Foto: Geraldo Magela/Agência Senado

Em uma sessão marcada por tensão política, o Congresso Nacional derrubou nesta quinta-feira (30) o veto do presidente Luiz Inácio Lula da Silva (PT) ao projeto que suaviza as penas dos envolvidos nos ataques golpistas de 8 de janeiro de 2023. A decisão abre caminho para a redução de sentenças de ao menos 190 pessoas, entre elas o ex-presidente Jair Bolsonaro.

A votação ocorreu em duas etapas. Na Câmara dos Deputados, 318 parlamentares apoiaram a derrubada do veto, contra 144. Já no Senado Federal, foram 49 votos favoráveis e 24 contrários. Os números superaram folgadamente as exigências mínimas: 257 votos na Casa baixa e 41 na alta.

O texto aprovado modifica profundamente as regras atuais. Uma das principais mudanças impede a soma de dois delitos — abolição violenta do Estado Democrático de Direito e tentativa de golpe. Com isso, o juiz deverá aplicar somente a pena referente ao crime mais grave, acrescida de um sexto até a metade. Outro ponto relevante prevê redução de um a dois terços para crimes cometidos em meio a multidões, desde que o réu não tenha financiado os atos nem ocupado posição de liderança.

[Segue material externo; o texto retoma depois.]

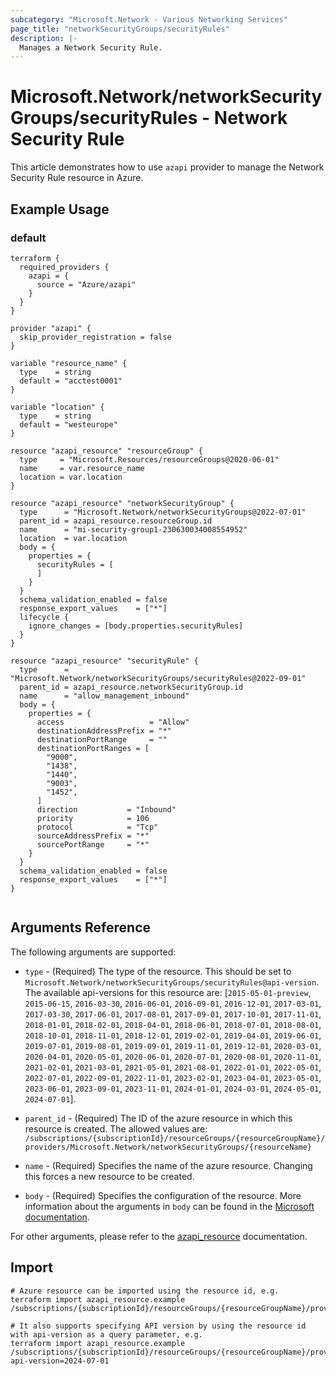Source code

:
 ```yaml
---
subcategory: "Microsoft.Network - Various Networking Services"
page_title: "networkSecurityGroups/securityRules"
description: |-
  Manages a Network Security Rule.
---
```


# Microsoft.Network/networkSecurityGroups/securityRules - Network Security Rule

This article demonstrates how to use `azapi` provider to manage the Network Security Rule resource in Azure.

## Example Usage

### default

```hcl
terraform {
  required_providers {
    azapi = {
      source = "Azure/azapi"
    }
  }
}

provider "azapi" {
  skip_provider_registration = false
}

variable "resource_name" {
  type    = string
  default = "acctest0001"
}

variable "location" {
  type    = string
  default = "westeurope"
}

resource "azapi_resource" "resourceGroup" {
  type     = "Microsoft.Resources/resourceGroups@2020-06-01"
  name     = var.resource_name
  location = var.location
}

resource "azapi_resource" "networkSecurityGroup" {
  type      = "Microsoft.Network/networkSecurityGroups@2022-07-01"
  parent_id = azapi_resource.resourceGroup.id
  name      = "mi-security-group1-230630034008554952"
  location  = var.location
  body = {
    properties = {
      securityRules = [
      ]
    }
  }
  schema_validation_enabled = false
  response_export_values    = ["*"]
  lifecycle {
    ignore_changes = [body.properties.securityRules]
  }
}

resource "azapi_resource" "securityRule" {
  type      = "Microsoft.Network/networkSecurityGroups/securityRules@2022-09-01"
  parent_id = azapi_resource.networkSecurityGroup.id
  name      = "allow_management_inbound"
  body = {
    properties = {
      access                   = "Allow"
      destinationAddressPrefix = "*"
      destinationPortRange     = ""
      destinationPortRanges = [
        "9000",
        "1438",
        "1440",
        "9003",
        "1452",
      ]
      direction           = "Inbound"
      priority            = 106
      protocol            = "Tcp"
      sourceAddressPrefix = "*"
      sourcePortRange     = "*"
    }
  }
  schema_validation_enabled = false
  response_export_values    = ["*"]
}


```



## Arguments Reference

The following arguments are supported:

* `type` - (Required) The type of the resource. This should be set to `Microsoft.Network/networkSecurityGroups/securityRules@api-version`. The available api-versions for this resource are: [`2015-05-01-preview`, `2015-06-15`, `2016-03-30`, `2016-06-01`, `2016-09-01`, `2016-12-01`, `2017-03-01`, `2017-03-30`, `2017-06-01`, `2017-08-01`, `2017-09-01`, `2017-10-01`, `2017-11-01`, `2018-01-01`, `2018-02-01`, `2018-04-01`, `2018-06-01`, `2018-07-01`, `2018-08-01`, `2018-10-01`, `2018-11-01`, `2018-12-01`, `2019-02-01`, `2019-04-01`, `2019-06-01`, `2019-07-01`, `2019-08-01`, `2019-09-01`, `2019-11-01`, `2019-12-01`, `2020-03-01`, `2020-04-01`, `2020-05-01`, `2020-06-01`, `2020-07-01`, `2020-08-01`, `2020-11-01`, `2021-02-01`, `2021-03-01`, `2021-05-01`, `2021-08-01`, `2022-01-01`, `2022-05-01`, `2022-07-01`, `2022-09-01`, `2022-11-01`, `2023-02-01`, `2023-04-01`, `2023-05-01`, `2023-06-01`, `2023-09-01`, `2023-11-01`, `2024-01-01`, `2024-03-01`, `2024-05-01`, `2024-07-01`].

* `parent_id` - (Required) The ID of the azure resource in which this resource is created. The allowed values are:  
  `/subscriptions/{subscriptionId}/resourceGroups/{resourceGroupName}/providers/Microsoft.Network/networkSecurityGroups/{resourceName}`

* `name` - (Required) Specifies the name of the azure resource. Changing this forces a new resource to be created.

* `body` - (Required) Specifies the configuration of the resource. More information about the arguments in `body` can be found in the [Microsoft documentation](https://learn.microsoft.com/en-us/azure/templates/Microsoft.Network/networkSecurityGroups/securityRules?pivots=deployment-language-terraform).

For other arguments, please refer to the [azapi_resource](https://registry.terraform.io/providers/Azure/azapi/latest/docs/resources/resource) documentation.

## Import

 ```shell
 # Azure resource can be imported using the resource id, e.g.
 terraform import azapi_resource.example /subscriptions/{subscriptionId}/resourceGroups/{resourceGroupName}/providers/Microsoft.Network/networkSecurityGroups/{resourceName}/securityRules/{resourceName}
 
 # It also supports specifying API version by using the resource id with api-version as a query parameter, e.g.
 terraform import azapi_resource.example /subscriptions/{subscriptionId}/resourceGroups/{resourceGroupName}/providers/Microsoft.Network/networkSecurityGroups/{resourceName}/securityRules/{resourceName}?api-version=2024-07-01
 ```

Para Bolsonaro, condenado a 27 anos e três meses em regime fechado por tentativa de golpe, o impacto pode ser expressivo. Preso há pouco mais de um mês em domicílio por razões de saúde, ele mantém, teoricamente, as amarras do regime fechado. Segundo a Vara de Execuções Penais do Distrito Federal, o ex-mandatário só teria direito ao semiaberto em 2033. Especialistas, porém, calculam que, com a nova lei, essa transição pode ocorrer dentro de dois a quatro anos.

Próximos passos

O projeto seguirá agora para promulgação. O presidente Lula dispõe de 48 horas para sancionar a nova regra. Caso se recuse, a tarefa passará ao presidente do Senado, Davi Alcolumbre, e, na sequência, ao vice-presidente daquela Casa. Após a publicação no Diário Oficial, o texto entra em vigor imediatamente, mas ainda poderá ser contestado no Supremo Tribunal Federal (STF).

Crise de fundo

A derrubada do veto não ocorreu isoladamente. Ela reflete o acirramento das relações entre o Planalto e o Legislativo. Nesta quarta-feira (29), o Senado protagonizou um fato inédito desde 1894: a rejeição da indicação de Jorge Messias para uma vaga no STF. O episódio sinaliza um novo patamar de confronto entre os Poderes.